Nos vemos así abocados a una elección: por un lado, las sociedades que estimulan deseos innecesarios logrando, en consecuencia, una extraordinaria fortaleza económica; y por otro lado, las sociedades epicúreas que garantizarían las necesidades materiales esenciales pero no elevarían jamás los estándares de vida por encima del nivel de subsistencia. En un mundo epicúreo, no habría monumentos colosales ni avances tecnológicos y serían pocos los incentivos para comerciar con continentes lejanos. Una sociedad en la que las necesidades de la gente fuesen limitadas sería también una sociedad de escasos recursos. Y, sin embargo, si damos crédito al filósofo, tal sociedad no sería infeliz. Lucrecio articulaba la disyuntiva. En un mundo sin valores epicúreos:
Así en vano se afana el hombre siempre / y de continuo se atormenta en vano, / y en cuidados superfluos gasta el tiempo, / porque no pone límite al deseo, / y porque no conoce hasta qué punto / el placer verdadero va creciendo.
Si bien, al mismo tiempo:
Esto es lo que ha lanzado poco a poco / entre borrascas a la vida humana.

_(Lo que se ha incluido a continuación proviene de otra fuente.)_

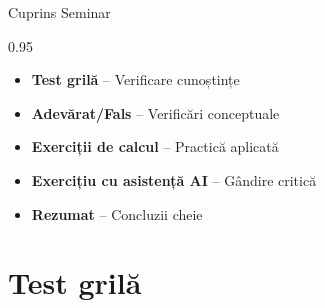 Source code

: \documentclass[9pt, aspectratio=169, t]{beamer}
\subtitle{Seminar 0: Fundamente}
\begin{document}
{
\begin{frame}
    \titlepage
\end{frame}
}

\begin{frame}{Cuprins Seminar}
    \begin{cminipage}{0.95\textwidth}
    \begin{itemize}\setlength{\itemsep}{0pt}
        \item \textbf{Test grilă} -- Verificare cunoștințe
        \vspace{0.15cm}
        \item \textbf{Adevărat/Fals} -- Verificări conceptuale
        \vspace{0.15cm}
        \item \textbf{Exerciții de calcul} -- Practică aplicată
        \vspace{0.15cm}
        \item \textbf{Exercițiu cu asistență AI} -- Gândire critică
        \vspace{0.15cm}
        \item \textbf{Rezumat} -- Concluzii cheie
    \end{itemize}
    \end{cminipage}
\end{frame}


\section{Test grilă}
\end{document}
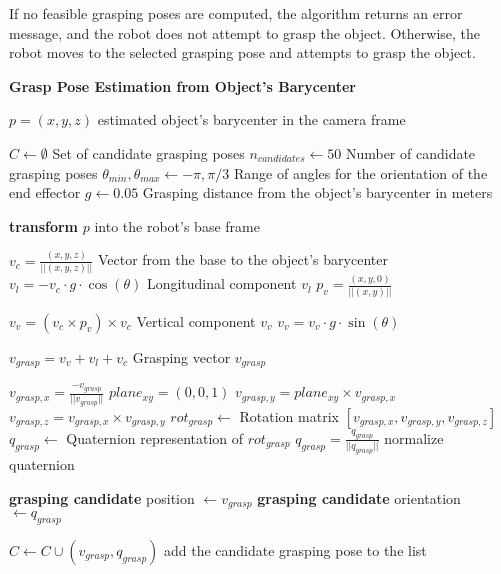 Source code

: If no feasible grasping poses are computed, the algorithm returns an error message, and the robot does not attempt
to grasp the object. Otherwise, the robot moves to the selected grasping pose and attempts to grasp the object.

\begin{algorithm}[H]
    \caption{\textbf{Grasp Pose Estimation from Object's Barycenter}}
    \label{alg:grasping}
    \begin{algorithmic}[1]
    \Require $p = (x, y, z)$ estimated object's barycenter in the camera frame

    \State $C \gets \emptyset$ \Comment Set of candidate grasping poses
    \State $n_{candidates} \gets 50$ \Comment Number of candidate grasping poses
    \State $\theta_{min}, \theta_{max} \gets -\pi, \pi/3$ \Comment Range of angles for the orientation of the end effector
    \State $g \gets 0.05$ \Comment Grasping distance from the object's barycenter in meters

    \State \textbf{transform} $p$ into the robot's base frame

        \State $v_{c} = \frac{(x,y,z)}{||(x,y,z)||}$ \Comment Vector from the base to the object's barycenter
        \State $v_{l} = -v_{c} \cdot g \cdot \cos(\theta)$ \Comment Longitudinal component $v_l$
        \State $p_v = \frac{(x, y, 0)}{||(x,y)||}$ 

        \State $v_v = (v_c \times p_v) \times v_c$ \Comment Vertical component $v_v$
        \State $v_v = v_v \cdot g \cdot \sin(\theta)$
        
        \State $v_{grasp} = v_v + v_l + v_c$ \Comment Grasping vector $v_{grasp}$
        
        \State $v_{grasp, x} = \frac{-v_{grasp}}{||v_{grasp}||}$ 
        \State $plane_{xy} = (0, 0, 1)$ 
        \State $v_{grasp, y} = plane_{xy} \times v_{grasp, x}$
        \State $v_{grasp, z} = v_{grasp, x} \times v_{grasp, y}$
        \State $rot_{grasp} \gets$ Rotation matrix $\left[v_{grasp, x}, v_{grasp, y}, v_{grasp, z}\right]$
        \State $q_{grasp} \gets$ Quaternion representation of $rot_{grasp}$
        \State $q_{grasp} = \frac{q_{grasp}}{||q_{grasp}||} $   \Comment normalize quaternion
        
        \State \textbf{grasping candidate} position $\gets v_{grasp}$
        \State \textbf{grasping candidate} orientation $\gets q_{grasp}$

            \State $C \gets C \cup (v_{grasp}, q_{grasp})$ \Comment add the candidate grasping pose to the list
        \EndIf
    \EndFor


\end{algorithmic}
\end{algorithm}
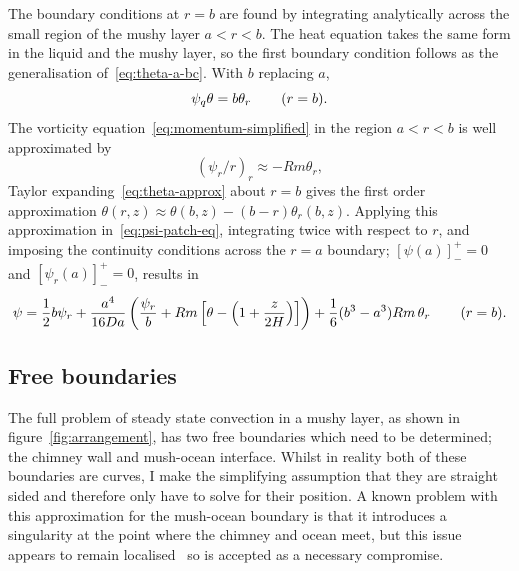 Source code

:\documentclass[11pt]{proc}
\begin{document}
The boundary conditions at $r=b$ are found by integrating analytically across the small region of the mushy layer $a < r < b$. The heat equation takes the same form in the liquid and the mushy layer, so the first boundary condition follows as the generalisation of~\eqref{eq:theta-a-bc}. With $b$ replacing $a$,
\begin{equation}
\psi_q \theta = b \theta_r  \hspace{5ex} (r=b).
\end{equation}
The vorticity equation~\eqref{eq:momentum-simplified} in the region $a < r < b$ is well approximated by
\begin{equation}
\label{eq:psi-patch-eq}
(\psi_r/r)_r \approx -Rm \theta_r,
\end{equation}
Taylor expanding~\eqref{eq:theta-approx} about $r=b$ gives the first order approximation $\theta(r, z) \approx \theta(b, z) - (b-r) \theta_r(b, z)$. Applying this approximation in~\eqref{eq:psi-patch-eq}, integrating twice with respect to $r$, and imposing the continuity conditions across the $r=a$ boundary; $[\psi(a)]_{-}^{+} = 0$ and $[\psi_r(a)]_-^+ = 0$, results in
\begin{equation}
  \psi = \frac{1}{2} b \psi_r + \frac{a^4}{16 Da} \left(  \frac{\psi_r}{b}  +   Rm \left[ \theta - \left( 1 + \frac{z}{2H} \right) \right]  \right)  + \frac{1}{6} (b^3-a^3) Rm \, \theta_r \hspace{5ex} (r=b).
\end{equation}

\subsection{Free boundaries}
\label{sec:free-boundaries-theory}

The full problem of steady state convection in a mushy layer, as shown in figure~\ref{fig:arrangement}, has two free boundaries which need to be determined; the chimney wall and mush-ocean interface. Whilst in reality both of these boundaries are curves, I make the simplifying assumption that they are straight sided and therefore only have to solve for their position. A known problem with this approximation for the mush-ocean boundary is that it introduces a singularity at the point where the chimney and ocean meet, but this issue appears to remain localised~\citep*{schulze-worster-98} so is accepted as a necessary compromise.
\end{document}

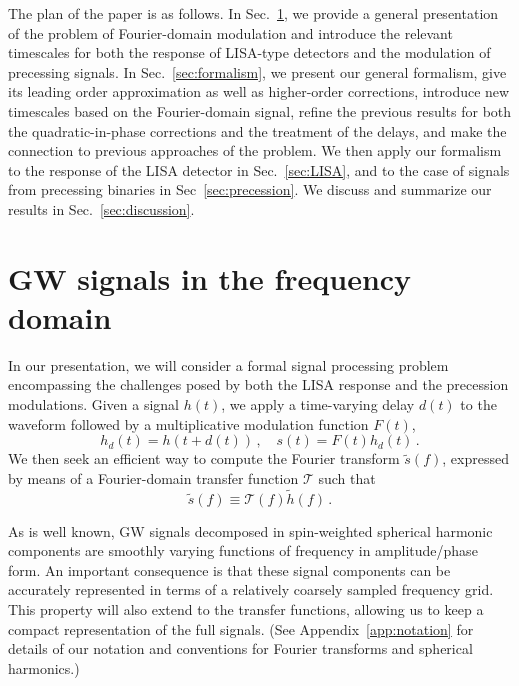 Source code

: \documentclass[aps,showpacs,twocolumn,
prd,superscriptaddress,nofootinbib]{revtex4-1}
\newcommand{\be}{\begin{equation}}
\newcommand{\ee}{\end{equation}}
\newcommand\calT{{\mathcal{T}}}
\begin{document}
The plan of the paper is as follows. In Sec.~\ref{sec:motivation}, we provide a general presentation of the problem of Fourier-domain modulation and introduce the relevant timescales for both the response of LISA-type detectors and the modulation of precessing signals. In Sec.~\ref{sec:formalism}, we present our general formalism, give its leading order approximation as well as higher-order corrections, introduce new timescales based on the Fourier-domain signal, refine the previous results for both the quadratic-in-phase corrections and the treatment of the delays, and make the connection to previous approaches of the problem. We then apply our formalism to the response of the LISA detector in Sec.~\ref{sec:LISA}, and to the case of signals from precessing binaries in Sec~\ref{sec:precession}. We discuss and summarize our results in Sec.~\ref{sec:discussion}.


\section{GW signals in the frequency domain}
\label{sec:motivation}



In our presentation, we will consider a formal signal processing problem encompassing the challenges posed by both the LISA response and the precession modulations. Given a signal $h(t)$, we apply a time-varying delay $d(t)$ to the waveform followed by a multiplicative modulation function $F(t)$,
\be
\label{eq:delay-mod-defs}
	h_{d}(t) = h(t+d(t)) \,, \quad s(t) = F(t)h_{d}(t) \,.
\ee
We then seek an efficient way to compute the Fourier transform $\tilde{s}(f)$, expressed by means of a Fourier-domain transfer function $\calT$ such that
\be\label{eq:deftransfer}
	\tilde{s}(f) \equiv \calT(f) \tilde{h}(f) \,. 
\ee

As is well known, GW signals decomposed in spin-weighted spherical harmonic components are smoothly varying functions of frequency in amplitude/phase form. An important consequence is that these signal components can be accurately represented in terms of a relatively coarsely sampled frequency grid. This property will also extend to the transfer functions, allowing us to keep a compact representation of the full signals. (See Appendix~\ref{app:notation} for details of our notation and conventions for Fourier transforms and spherical harmonics.)
\end{document}
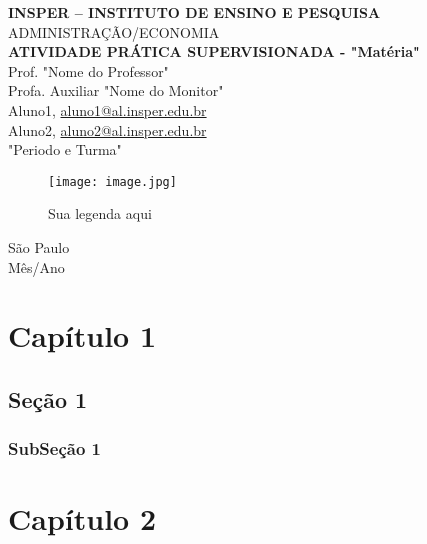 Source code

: \documentclass[11pt]{article}
\begin{document}
\begin{titlepage}
    \centering
    \vspace*{1cm}
    \Large\textbf{INSPER – INSTITUTO DE ENSINO E PESQUISA}\\
    \Large ADMINISTRAÇÃO/ECONOMIA\\
    \vspace{1.5cm}
    \Large\textbf{ATIVIDADE PRÁTICA SUPERVISIONADA  - "Matéria"}\\
    \vspace{1.5cm}
    Prof. "Nome do Professor"\\
    Profa. Auxiliar "Nome do Monitor"\\
    \vfill
    \normalsize
    Aluno1, \href{mailto:aluno1@al.insper.edu.br}{aluno1@al.insper.edu.br}\\
    Aluno2, \href{mailto:aluno21@al.insper.edu.br}{aluno2@al.insper.edu.br}\\
    "Periodo e Turma"\\
    \begin{figure}[h]
    \centering
    \texttt{[image: image.jpg]}
    \caption{Sua legenda aqui} 
    \label{fig:my_label}
    \end{figure}
    \vfill
    São Paulo\\
    Mês/Ano
\end{titlepage}

\newpage
\tableofcontents
\thispagestyle{empty} %
\newpage
\setcounter{page}{1} %
\justify
\onehalfspacing

\pagestyle{fancy}
\fancyhf{}
\rhead{\thepage}

\section{\textbf{Capítulo 1}}
\subsection{\textbf{Seção 1}}
\subsubsection{\textbf{SubSeção 1}}
\newpage

\section{\textbf{Capítulo 2}}
\end{document}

Podemos imaginar cuál sería la respuesta de Epicuro. Por impresionantes que sean nuestras borrascosas empresas, el único modo de evaluar sus méritos es de acuerdo con el placer que reportan:
Pues hemos comprendido que ése [el gozo] es el bien primero y congénito a nosotros, y condicionados por él emprendemos toda elección y repulsa y en él terminamos, al tiempo que calculamos todo bien por medio del sentimiento como si fuera una regla.
Y, dado que el incremento en la riqueza de las sociedades no parece garantizar el aumento de felicidad, Epicuro habría sugerido que las necesidades cubiertas por los bienes costosos no pueden ser aquellas de las que depende nuestra felicidad.